_What you have to do_
Below are some records; find each line that carries the word "Manager" and copy it.

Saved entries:
□ □ □ □ □ □ □
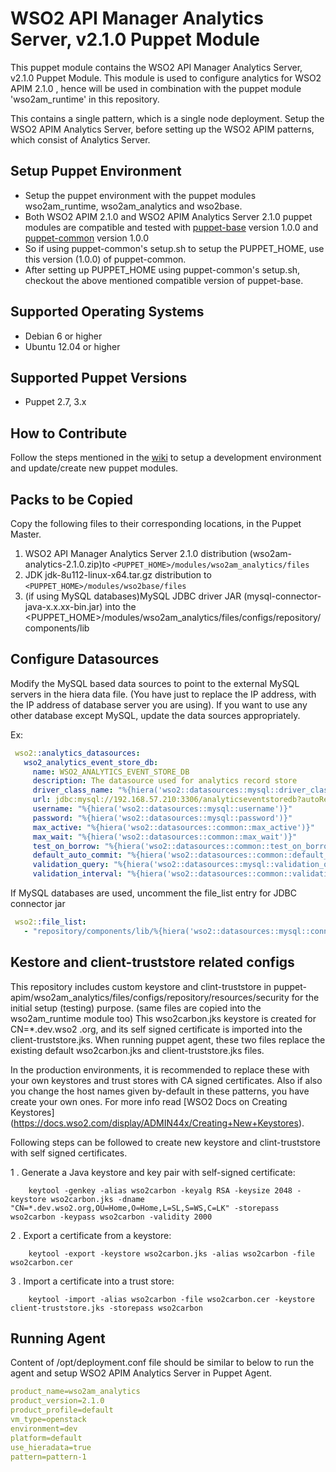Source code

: # WSO2 API Manager Analytics Server, v2.1.0 Puppet Module

This puppet module contains the WSO2 API Manager Analytics Server, v2.1.0 Puppet Module. This module is used to
configure analytics for WSO2 APIM 2.1.0 , hence will be used in combination with the puppet module 'wso2am_runtime' in
this repository.

This contains a single pattern, which is a single node deployment. Setup the WSO2 APIM Analytics Server, before setting
 up the WSO2 APIM patterns, which consist of Analytics Server.

## Setup Puppet Environment

* Setup the puppet environment with the puppet modules wso2am_runtime, wso2am_analytics and wso2base.
* Both WSO2 APIM 2.1.0 and WSO2 APIM Analytics Server 2.1.0 puppet modules are compatible and tested with
[puppet-base](https://github.com/wso2/puppet-base/) version 1.0.0 and [puppet-common](https://github.com/wso2/puppet-common) version 1.0.0
* So if using puppet-common's setup.sh to setup the PUPPET_HOME, use this version (1.0.0) of puppet-common.
* After setting up PUPPET_HOME using puppet-common's setup.sh, checkout the above mentioned compatible version of puppet-base.

## Supported Operating Systems

- Debian 6 or higher
- Ubuntu 12.04 or higher

## Supported Puppet Versions

- Puppet 2.7, 3.x

## How to Contribute

Follow the steps mentioned in the [wiki](https://github.com/wso2/puppet-base/wiki) to setup a development environment and update/create new puppet modules.

## Packs to be Copied

Copy the following files to their corresponding locations, in the Puppet Master.

1. WSO2 API Manager Analytics Server 2.1.0 distribution (wso2am-analytics-2.1.0.zip)to
`<PUPPET_HOME>/modules/wso2am_analytics/files`
2. JDK jdk-8u112-linux-x64.tar.gz distribution to `<PUPPET_HOME>/modules/wso2base/files`
3. (if using MySQL databases)MySQL JDBC driver JAR (mysql-connector-java-x.x.xx-bin.jar) into the
<PUPPET_HOME>/modules/wso2am_analytics/files/configs/repository/components/lib

## Configure Datasources

Modify the MySQL based data sources to point to the external MySQL servers in the hiera data file. (You
 have just to replace the IP address, with the IP address of database server you are using). If you want
to use any other database except MySQL, update the data sources appropriately.

Ex:
   ```yaml
    wso2::analytics_datasources:
      wso2_analytics_event_store_db:
        name: WSO2_ANALYTICS_EVENT_STORE_DB
        description: The datasource used for analytics record store
        driver_class_name: "%{hiera('wso2::datasources::mysql::driver_class_name')}"
        url: jdbc:mysql://192.168.57.210:3306/analyticseventstoredb?autoReconnect=true
        username: "%{hiera('wso2::datasources::mysql::username')}"
        password: "%{hiera('wso2::datasources::mysql::password')}"
        max_active: "%{hiera('wso2::datasources::common::max_active')}"
        max_wait: "%{hiera('wso2::datasources::common::max_wait')}"
        test_on_borrow: "%{hiera('wso2::datasources::common::test_on_borrow')}"
        default_auto_commit: "%{hiera('wso2::datasources::common::default_auto_commit')}"
        validation_query: "%{hiera('wso2::datasources::mysql::validation_query')}"
        validation_interval: "%{hiera('wso2::datasources::common::validation_interval')}"
   ```
   If MySQL databases are used, uncomment the file_list entry for JDBC connector jar

   ```yaml
    wso2::file_list:
      - "repository/components/lib/%{hiera('wso2::datasources::mysql::connector_jar')}"
   ```

## Kestore and client-truststore related configs

This repository includes custom keystore and clint-truststore in
puppet-apim/wso2am_analytics/files/configs/repository/resources/security for the initial setup (testing) purpose.
(same files are copied into the wso2am_runtime module too) This wso2carbon.jks keystore is created for CN=*.dev.wso2
.org, and its self signed certificate is imported into the client-truststore.jks. When running puppet agent, these two files replace the existing default wso2carbon.jks and client-truststore.jks files.

In the production environments, it is recommended to replace these with your own keystores and trust stores with CA signed certificates. Also if also you change the host names given by-default in these patterns, you have create your own ones. For more info read [WSO2 Docs on Creating Keystores] (https://docs.wso2.com/display/ADMIN44x/Creating+New+Keystores).

Following steps can be followed to create new keystore and clint-truststore with self signed certificates.

1 . Generate a Java keystore and key pair with self-signed certificate:
```
	keytool -genkey -alias wso2carbon -keyalg RSA -keysize 2048 -keystore wso2carbon.jks -dname "CN=*.dev.wso2.org,OU=Home,O=Home,L=SL,S=WS,C=LK" -storepass wso2carbon -keypass wso2carbon -validity 2000
```
2 . Export a certificate from a keystore:
```
	keytool -export -keystore wso2carbon.jks -alias wso2carbon -file wso2carbon.cer
```
3 . Import a certificate into a trust store:
```
	keytool -import -alias wso2carbon -file wso2carbon.cer -keystore client-truststore.jks -storepass wso2carbon
```


## Running Agent

Content of /opt/deployment.conf file should be similar to below to run the agent and setup WSO2 APIM Analytics Server
 in Puppet Agent.
```yaml
product_name=wso2am_analytics
product_version=2.1.0
product_profile=default
vm_type=openstack
environment=dev
platform=default
use_hieradata=true
pattern=pattern-1
```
□ □ □ □ □ □ □
_Task solution_
: # WSO2 API Manager Analytics Server, v2.1.0 Puppet Module
This puppet module contains the WSO2 API Manager Analytics Server, v2.1.0 Puppet Module. This module is used to
1. WSO2 API Manager Analytics Server 2.1.0 distribution (wso2am-analytics-2.1.0.zip)to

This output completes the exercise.